Dataset entries:

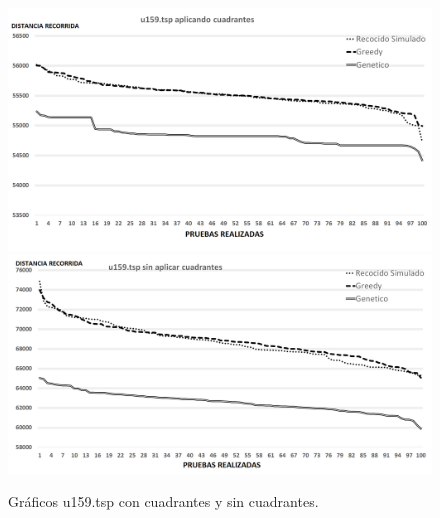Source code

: \begin{figure}[hbtp]
    \centering
        \includegraphics[width=1\textwidth]{PruebasResultados/Experimentos_Graficos_Con/u159.png}
        \includegraphics[width=1\textwidth]{PruebasResultados/Experimentos_Graficos_Sin/u159.png}
        \caption{Gráficos u159.tsp con cuadrantes y sin cuadrantes.}
        \label{fig:u159_grafica.png}
\end{figure}
\newpage

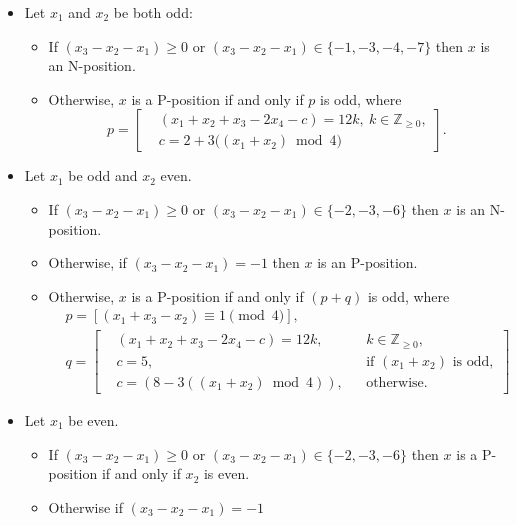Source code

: \documentclass{article}
\theoremstyle{definition}
\begin{document}
\begin{itemize}
    \item Let $x_1$ and $x_2$ be both odd:
    \begin{itemize}
        \item If $(x_3 - x_2 - x_1) \geq 0$ or 
        $(x_3 - x_2 - x_1) \in \{-1, -3, -4, -7\}$ 
        then $x$ is an N-position.
        \item Otherwise, $x$ is a P-position if and only if $p$ is
          odd, where
\[
p =
\left[
  \begin{aligned}
  &(x_1 + x_2 + x_3 - 2x_4 - c) = 12k, \ k \in \mathbb{Z}_{\geq 0},
    \\
    &c =2+ 3\big((x_1 + x_2) \bmod 4\big)
  \end{aligned}
  \right].
\]
    \end{itemize}
    \item Let $x_1$ be odd and $x_2$  even.
    \begin{itemize}
        \item If $(x_3 - x_2 - x_1) \geq 0$ or $(x_3 - x_2 - x_1) \in \{-2, -3, -6\}$ 
        then $x$ is an N-position.
        \item Otherwise, if $(x_3 - x_2 - x_1) = -1$ then $x$ is an P-position.
        \item Otherwise, $x$ is a P-position if and only if $(p + q)$
          is odd, where
          \[
          \begin{aligned}            
&p = \left[    (x_1 + x_3 - x_2) \equiv 1 \pmod 4  \right],\\
            &q = \left[
              \begin{aligned}
                &(x_1 + x_2 + x_3 - 2x_4 - c) = 12k, && k \in
                \mathbb{Z}_{\geq 0},\\
                & c = 5, &&\text{if  $(x_1 + x_2)$ is odd},\\
                & c = (8 - 3((x_1 + x_2) \bmod 4)), &&\text{otherwise.}
  \end{aligned}
              \right]            
          \end{aligned}
\]
    \end{itemize}
    \item Let $x_1$ be even.
    \begin{itemize}
        \item If $(x_3 - x_2 - x_1) \geq 0$ or $(x_3 - x_2 - x_1) \in \{-2, -3, -6\}$ 
        then $x$ is a P-position if and only if $x_2$ is even.
        \item Otherwise if $(x_3 - x_2 - x_1) = -1 $

\end{itemize}
\end{itemize}
\end{document}
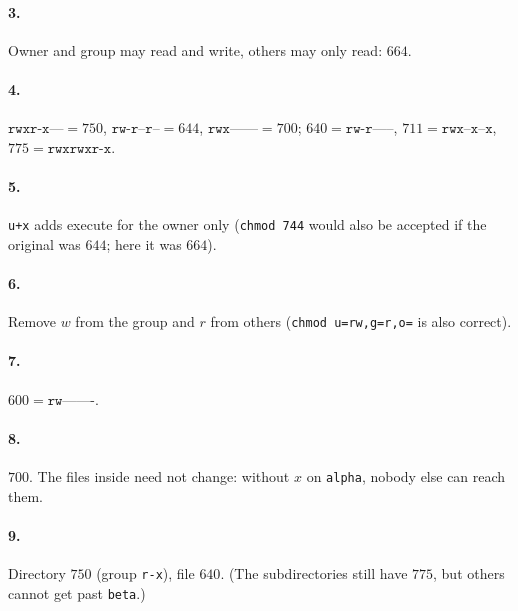 \documentclass[11pt,a4paper]{article}
\begin{document}
\paragraph{3.} Owner and group may read and write, others may only read: $664$.


\paragraph{4.} $\texttt{rwxr-x---} = 750$, $\texttt{rw-r--r--} = 644$, $\texttt{rwx------} = 700$; $640 = \texttt{rw-r-----}$, $711 = \texttt{rwx--x--x}$, $775 = \texttt{rwxrwxr-x}$.

\paragraph{5.} \texttt{u+x} adds execute for the owner only (\texttt{chmod 744} would also be accepted if the original was $644$; here it was $664$).


\paragraph{6.} Remove $w$ from the group and $r$ from others (\texttt{chmod u=rw,g=r,o=} is also correct).


\paragraph{7.} $600 = \texttt{rw-------}$.


\paragraph{8.} $700$. The files inside need not change: without $x$ on \texttt{alpha}, nobody else can reach them.


\paragraph{9.} Directory $750$ (group \texttt{r-x}), file $640$. (The subdirectories still have $775$, but others cannot get past \texttt{beta}.)

\end{document}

## PROBLEM DESCRIPTION
Should a record include a picture, omit it from your copy and return the rest unchanged.

## RESULT FOR THIS TASK
Source code

: \begin{figure}[hbtp]
    \centering
        \includegraphics[width=1\textwidth]{PruebasResultados/Experimentos_Graficos_Con/u159.png}
        \includegraphics[width=1\textwidth]{PruebasResultados/Experimentos_Graficos_Sin/u159.png}
        \caption{Gráficos u159.tsp con cuadrantes y sin cuadrantes.}
        \label{fig:u159_grafica.png}
\end{figure}
\newpage

Source code

: \documentclass{article}
\theoremstyle{definition}
\begin{document}
\begin{itemize}
    \item Let $x_1$ and $x_2$ be both odd:
    \begin{itemize}
        \item If $(x_3 - x_2 - x_1) \geq 0$ or 
        $(x_3 - x_2 - x_1) \in \{-1, -3, -4, -7\}$ 
        then $x$ is an N-position.
        \item Otherwise, $x$ is a P-position if and only if $p$ is
          odd, where
\[
p =
\left[
  \begin{aligned}
  &(x_1 + x_2 + x_3 - 2x_4 - c) = 12k, \ k \in \mathbb{Z}_{\geq 0},
    \\
    &c =2+ 3\big((x_1 + x_2) \bmod 4\big)
  \end{aligned}
  \right].
\]
    \end{itemize}
    \item Let $x_1$ be odd and $x_2$  even.
    \begin{itemize}
        \item If $(x_3 - x_2 - x_1) \geq 0$ or $(x_3 - x_2 - x_1) \in \{-2, -3, -6\}$ 
        then $x$ is an N-position.
        \item Otherwise, if $(x_3 - x_2 - x_1) = -1$ then $x$ is an P-position.
        \item Otherwise, $x$ is a P-position if and only if $(p + q)$
          is odd, where
          \[
          \begin{aligned}            
&p = \left[    (x_1 + x_3 - x_2) \equiv 1 \pmod 4  \right],\\
            &q = \left[
              \begin{aligned}
                &(x_1 + x_2 + x_3 - 2x_4 - c) = 12k, && k \in
                \mathbb{Z}_{\geq 0},\\
                & c = 5, &&\text{if  $(x_1 + x_2)$ is odd},\\
                & c = (8 - 3((x_1 + x_2) \bmod 4)), &&\text{otherwise.}
  \end{aligned}
              \right]            
          \end{aligned}
\]
    \end{itemize}
    \item Let $x_1$ be even.
    \begin{itemize}
        \item If $(x_3 - x_2 - x_1) \geq 0$ or $(x_3 - x_2 - x_1) \in \{-2, -3, -6\}$ 
        then $x$ is a P-position if and only if $x_2$ is even.
        \item Otherwise if $(x_3 - x_2 - x_1) = -1 $

\end{itemize}
\end{itemize}
\end{document}
 \documentclass[11pt,a4paper]{article}
\begin{document}
\paragraph{3.} Owner and group may read and write, others may only read: $664$.


\paragraph{4.} $\texttt{rwxr-x---} = 750$, $\texttt{rw-r--r--} = 644$, $\texttt{rwx------} = 700$; $640 = \texttt{rw-r-----}$, $711 = \texttt{rwx--x--x}$, $775 = \texttt{rwxrwxr-x}$.

\paragraph{5.} \texttt{u+x} adds execute for the owner only (\texttt{chmod 744} would also be accepted if the original was $644$; here it was $664$).


\paragraph{6.} Remove $w$ from the group and $r$ from others (\texttt{chmod u=rw,g=r,o=} is also correct).


\paragraph{7.} $600 = \texttt{rw-------}$.


\paragraph{8.} $700$. The files inside need not change: without $x$ on \texttt{alpha}, nobody else can reach them.


\paragraph{9.} Directory $750$ (group \texttt{r-x}), file $640$. (The subdirectories still have $775$, but others cannot get past \texttt{beta}.)

\end{document}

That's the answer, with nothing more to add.